_Exercise directions_. Go through the data below and copy it exactly, skipping every picture.

##### Data for processing

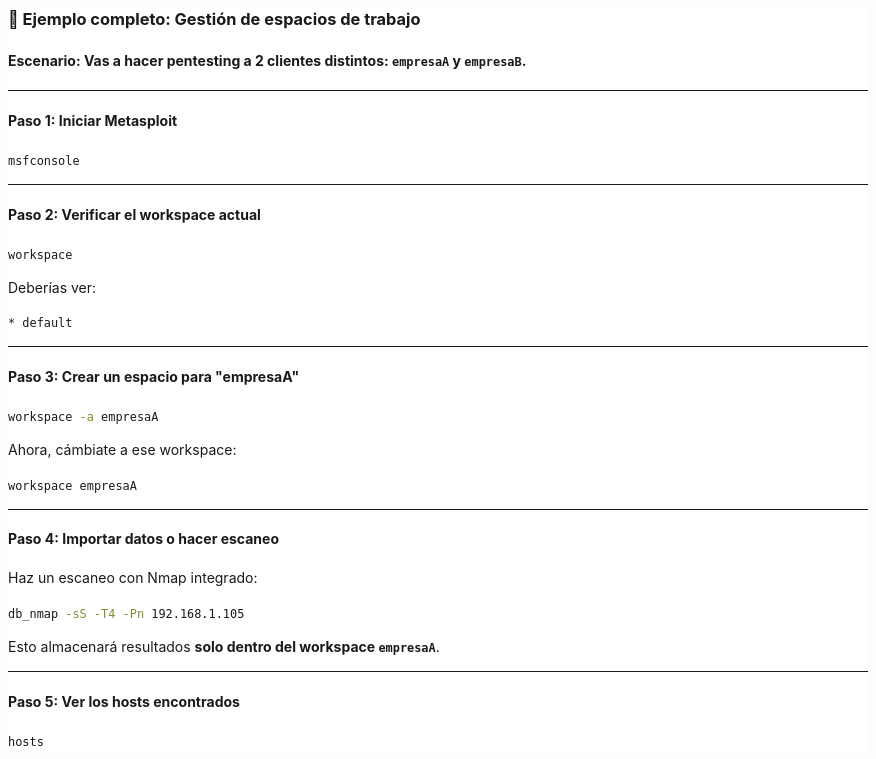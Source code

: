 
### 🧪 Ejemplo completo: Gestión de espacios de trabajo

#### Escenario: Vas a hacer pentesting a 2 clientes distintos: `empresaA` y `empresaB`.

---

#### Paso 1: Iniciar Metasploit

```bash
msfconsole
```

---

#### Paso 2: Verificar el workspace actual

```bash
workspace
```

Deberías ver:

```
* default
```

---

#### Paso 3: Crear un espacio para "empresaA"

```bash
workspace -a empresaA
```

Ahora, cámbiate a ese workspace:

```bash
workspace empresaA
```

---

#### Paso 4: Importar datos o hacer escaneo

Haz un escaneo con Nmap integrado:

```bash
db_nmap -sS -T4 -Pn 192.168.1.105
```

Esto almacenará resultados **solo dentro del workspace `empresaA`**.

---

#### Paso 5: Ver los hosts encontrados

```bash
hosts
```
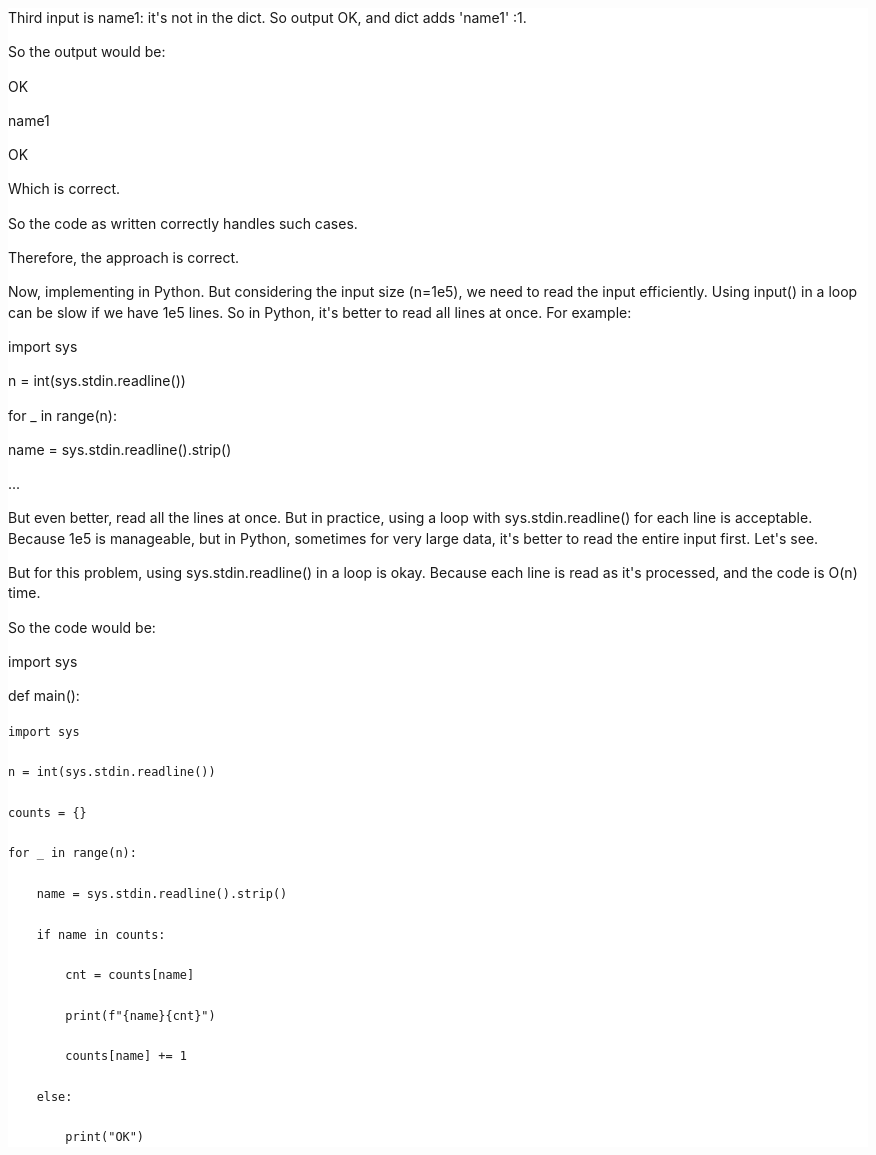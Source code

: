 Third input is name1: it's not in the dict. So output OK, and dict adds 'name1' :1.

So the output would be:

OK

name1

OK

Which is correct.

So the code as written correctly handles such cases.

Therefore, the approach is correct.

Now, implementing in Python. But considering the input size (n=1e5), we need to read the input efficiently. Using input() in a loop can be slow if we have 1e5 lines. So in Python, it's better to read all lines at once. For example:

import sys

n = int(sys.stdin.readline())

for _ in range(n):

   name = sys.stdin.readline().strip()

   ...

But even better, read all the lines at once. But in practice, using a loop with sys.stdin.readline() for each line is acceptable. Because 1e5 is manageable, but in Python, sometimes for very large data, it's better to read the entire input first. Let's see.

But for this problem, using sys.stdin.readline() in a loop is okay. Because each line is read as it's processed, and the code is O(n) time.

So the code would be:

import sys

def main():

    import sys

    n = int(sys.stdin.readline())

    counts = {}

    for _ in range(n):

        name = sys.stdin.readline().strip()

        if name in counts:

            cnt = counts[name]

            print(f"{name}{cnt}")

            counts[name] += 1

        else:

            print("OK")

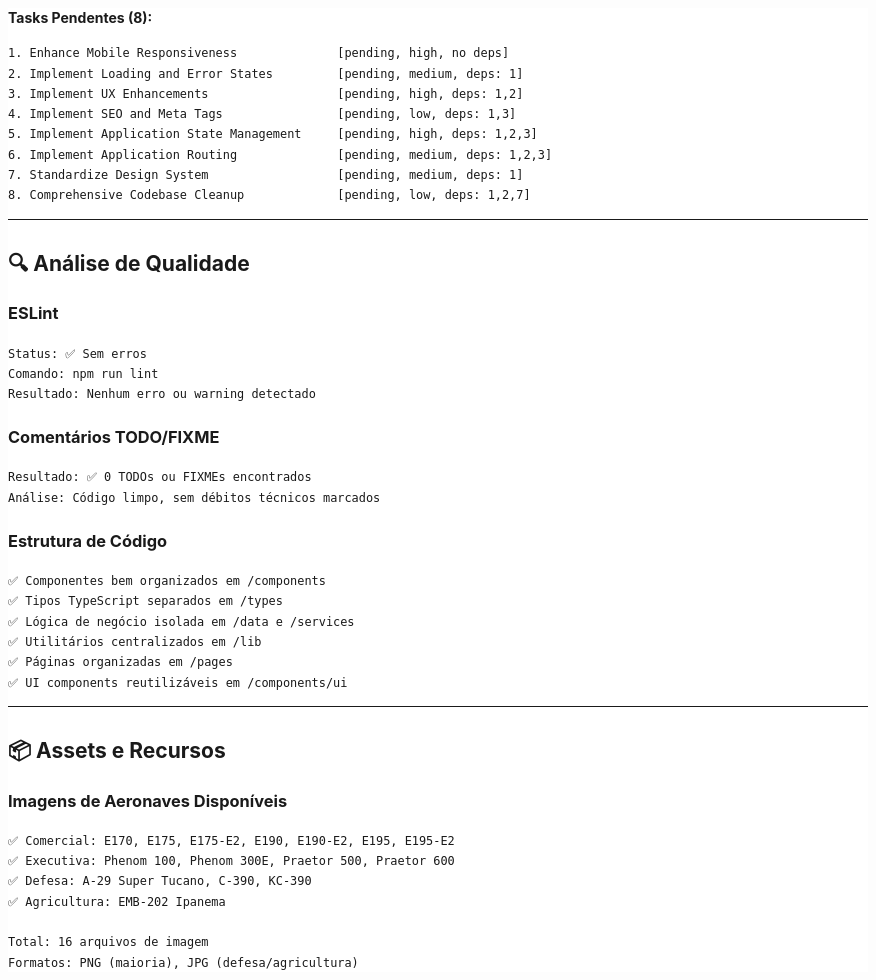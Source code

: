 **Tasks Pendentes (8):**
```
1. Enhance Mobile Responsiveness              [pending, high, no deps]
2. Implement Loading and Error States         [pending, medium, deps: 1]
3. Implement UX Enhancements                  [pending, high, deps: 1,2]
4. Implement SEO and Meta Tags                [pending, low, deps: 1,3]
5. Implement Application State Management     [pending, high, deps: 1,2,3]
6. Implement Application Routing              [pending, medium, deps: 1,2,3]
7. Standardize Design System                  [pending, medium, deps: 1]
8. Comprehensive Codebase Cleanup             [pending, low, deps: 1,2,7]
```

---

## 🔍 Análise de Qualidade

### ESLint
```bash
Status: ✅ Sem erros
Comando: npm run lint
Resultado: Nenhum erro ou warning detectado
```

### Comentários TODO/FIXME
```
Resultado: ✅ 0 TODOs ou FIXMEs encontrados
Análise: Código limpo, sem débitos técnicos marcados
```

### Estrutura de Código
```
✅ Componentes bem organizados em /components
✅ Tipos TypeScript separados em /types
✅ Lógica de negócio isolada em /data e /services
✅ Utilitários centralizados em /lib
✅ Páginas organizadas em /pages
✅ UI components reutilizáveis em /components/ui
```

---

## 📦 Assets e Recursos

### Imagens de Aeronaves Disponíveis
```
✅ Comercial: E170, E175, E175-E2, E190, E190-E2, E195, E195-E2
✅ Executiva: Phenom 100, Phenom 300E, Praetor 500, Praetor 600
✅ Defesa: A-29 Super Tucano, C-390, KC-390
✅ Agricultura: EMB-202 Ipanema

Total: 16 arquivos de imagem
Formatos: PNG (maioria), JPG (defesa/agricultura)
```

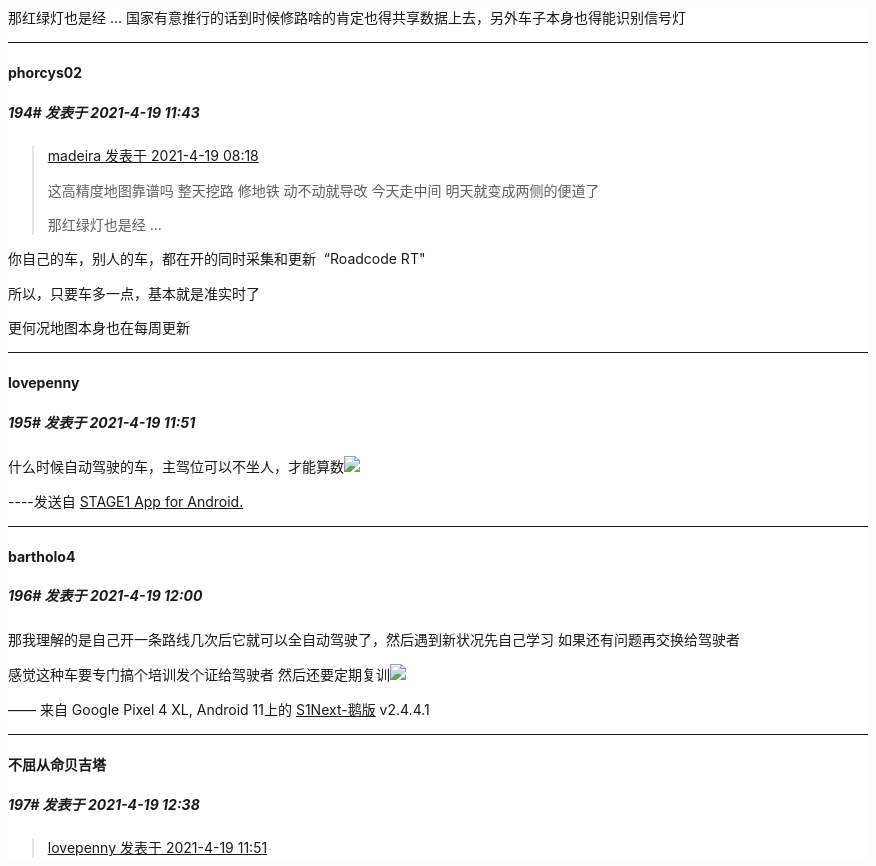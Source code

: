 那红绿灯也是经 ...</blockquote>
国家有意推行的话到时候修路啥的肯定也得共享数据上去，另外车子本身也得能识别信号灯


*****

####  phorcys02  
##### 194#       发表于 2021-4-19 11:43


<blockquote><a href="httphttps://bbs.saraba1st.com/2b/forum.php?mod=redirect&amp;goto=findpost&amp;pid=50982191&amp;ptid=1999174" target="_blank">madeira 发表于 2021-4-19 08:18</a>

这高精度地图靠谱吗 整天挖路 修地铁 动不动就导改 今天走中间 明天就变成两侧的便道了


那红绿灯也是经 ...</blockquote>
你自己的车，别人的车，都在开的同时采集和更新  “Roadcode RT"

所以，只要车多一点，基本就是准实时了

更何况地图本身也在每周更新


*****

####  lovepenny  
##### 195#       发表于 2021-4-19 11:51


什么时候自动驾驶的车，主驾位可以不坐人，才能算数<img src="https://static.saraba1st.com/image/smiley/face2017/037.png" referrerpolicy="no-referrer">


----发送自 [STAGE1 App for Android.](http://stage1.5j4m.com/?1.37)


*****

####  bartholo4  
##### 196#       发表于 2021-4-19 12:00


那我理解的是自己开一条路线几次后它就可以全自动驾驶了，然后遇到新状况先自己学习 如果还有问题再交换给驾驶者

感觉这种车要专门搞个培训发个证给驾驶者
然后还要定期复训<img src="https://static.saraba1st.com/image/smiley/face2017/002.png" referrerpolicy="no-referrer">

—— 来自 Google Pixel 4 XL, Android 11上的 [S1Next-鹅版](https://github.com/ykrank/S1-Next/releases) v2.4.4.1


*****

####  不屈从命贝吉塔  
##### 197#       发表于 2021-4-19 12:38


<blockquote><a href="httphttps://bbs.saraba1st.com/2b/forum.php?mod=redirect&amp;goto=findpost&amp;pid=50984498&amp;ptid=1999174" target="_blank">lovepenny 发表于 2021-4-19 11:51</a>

##########

_Task result_.
Source code

: 
### 🧪 Ejemplo completo: Gestión de espacios de trabajo

#### Escenario: Vas a hacer pentesting a 2 clientes distintos: `empresaA` y `empresaB`.

---

#### Paso 1: Iniciar Metasploit

```bash
msfconsole
```

---

#### Paso 2: Verificar el workspace actual

```bash
workspace
```

Deberías ver:

```
* default
```

---

#### Paso 3: Crear un espacio para "empresaA"

```bash
workspace -a empresaA
```

Ahora, cámbiate a ese workspace:

```bash
workspace empresaA
```

---

#### Paso 4: Importar datos o hacer escaneo

Haz un escaneo con Nmap integrado:

```bash
db_nmap -sS -T4 -Pn 192.168.1.105
```

Esto almacenará resultados **solo dentro del workspace `empresaA`**.

---

#### Paso 5: Ver los hosts encontrados

```bash
hosts
```
Source code

: Third input is name1: it's not in the dict. So output OK, and dict adds 'name1' :1.

So the output would be:

OK

name1

OK

Which is correct.

So the code as written correctly handles such cases.

Therefore, the approach is correct.

Now, implementing in Python. But considering the input size (n=1e5), we need to read the input efficiently. Using input() in a loop can be slow if we have 1e5 lines. So in Python, it's better to read all lines at once. For example:

import sys

n = int(sys.stdin.readline())

for _ in range(n):

   name = sys.stdin.readline().strip()

   ...

But even better, read all the lines at once. But in practice, using a loop with sys.stdin.readline() for each line is acceptable. Because 1e5 is manageable, but in Python, sometimes for very large data, it's better to read the entire input first. Let's see.

But for this problem, using sys.stdin.readline() in a loop is okay. Because each line is read as it's processed, and the code is O(n) time.

So the code would be:

import sys

def main():

    import sys

    n = int(sys.stdin.readline())

    counts = {}

    for _ in range(n):

        name = sys.stdin.readline().strip()

        if name in counts:

            cnt = counts[name]

            print(f"{name}{cnt}")

            counts[name] += 1

        else:

            print("OK")

Source code

: **Tasks Pendentes (8):**
```
1. Enhance Mobile Responsiveness              [pending, high, no deps]
2. Implement Loading and Error States         [pending, medium, deps: 1]
3. Implement UX Enhancements                  [pending, high, deps: 1,2]
4. Implement SEO and Meta Tags                [pending, low, deps: 1,3]
5. Implement Application State Management     [pending, high, deps: 1,2,3]
6. Implement Application Routing              [pending, medium, deps: 1,2,3]
7. Standardize Design System                  [pending, medium, deps: 1]
8. Comprehensive Codebase Cleanup             [pending, low, deps: 1,2,7]
```

---

## 🔍 Análise de Qualidade

### ESLint
```bash
Status: ✅ Sem erros
Comando: npm run lint
Resultado: Nenhum erro ou warning detectado
```

### Comentários TODO/FIXME
```
Resultado: ✅ 0 TODOs ou FIXMEs encontrados
Análise: Código limpo, sem débitos técnicos marcados
```

### Estrutura de Código
```
✅ Componentes bem organizados em /components
✅ Tipos TypeScript separados em /types
✅ Lógica de negócio isolada em /data e /services
✅ Utilitários centralizados em /lib
✅ Páginas organizadas em /pages
✅ UI components reutilizáveis em /components/ui
```

---

## 📦 Assets e Recursos

### Imagens de Aeronaves Disponíveis
```
✅ Comercial: E170, E175, E175-E2, E190, E190-E2, E195, E195-E2
✅ Executiva: Phenom 100, Phenom 300E, Praetor 500, Praetor 600
✅ Defesa: A-29 Super Tucano, C-390, KC-390
✅ Agricultura: EMB-202 Ipanema

Total: 16 arquivos de imagem
Formatos: PNG (maioria), JPG (defesa/agricultura)
```

Source code

: 那红绿灯也是经 ...</blockquote>
国家有意推行的话到时候修路啥的肯定也得共享数据上去，另外车子本身也得能识别信号灯


*****

####  phorcys02  
##### 194#       发表于 2021-4-19 11:43


<blockquote><a href="httphttps://bbs.saraba1st.com/2b/forum.php?mod=redirect&amp;goto=findpost&amp;pid=50982191&amp;ptid=1999174" target="_blank">madeira 发表于 2021-4-19 08:18</a>

这高精度地图靠谱吗 整天挖路 修地铁 动不动就导改 今天走中间 明天就变成两侧的便道了


那红绿灯也是经 ...</blockquote>
你自己的车，别人的车，都在开的同时采集和更新  “Roadcode RT"

所以，只要车多一点，基本就是准实时了

更何况地图本身也在每周更新


*****

####  lovepenny  
##### 195#       发表于 2021-4-19 11:51


什么时候自动驾驶的车，主驾位可以不坐人，才能算数<img src="https://static.saraba1st.com/image/smiley/face2017/037.png" referrerpolicy="no-referrer">


----发送自 [STAGE1 App for Android.](http://stage1.5j4m.com/?1.37)


*****

####  bartholo4  
##### 196#       发表于 2021-4-19 12:00


那我理解的是自己开一条路线几次后它就可以全自动驾驶了，然后遇到新状况先自己学习 如果还有问题再交换给驾驶者

感觉这种车要专门搞个培训发个证给驾驶者
然后还要定期复训<img src="https://static.saraba1st.com/image/smiley/face2017/002.png" referrerpolicy="no-referrer">

—— 来自 Google Pixel 4 XL, Android 11上的 [S1Next-鹅版](https://github.com/ykrank/S1-Next/releases) v2.4.4.1


*****

####  不屈从命贝吉塔  
##### 197#       发表于 2021-4-19 12:38


<blockquote><a href="httphttps://bbs.saraba1st.com/2b/forum.php?mod=redirect&amp;goto=findpost&amp;pid=50984498&amp;ptid=1999174" target="_blank">lovepenny 发表于 2021-4-19 11:51</a>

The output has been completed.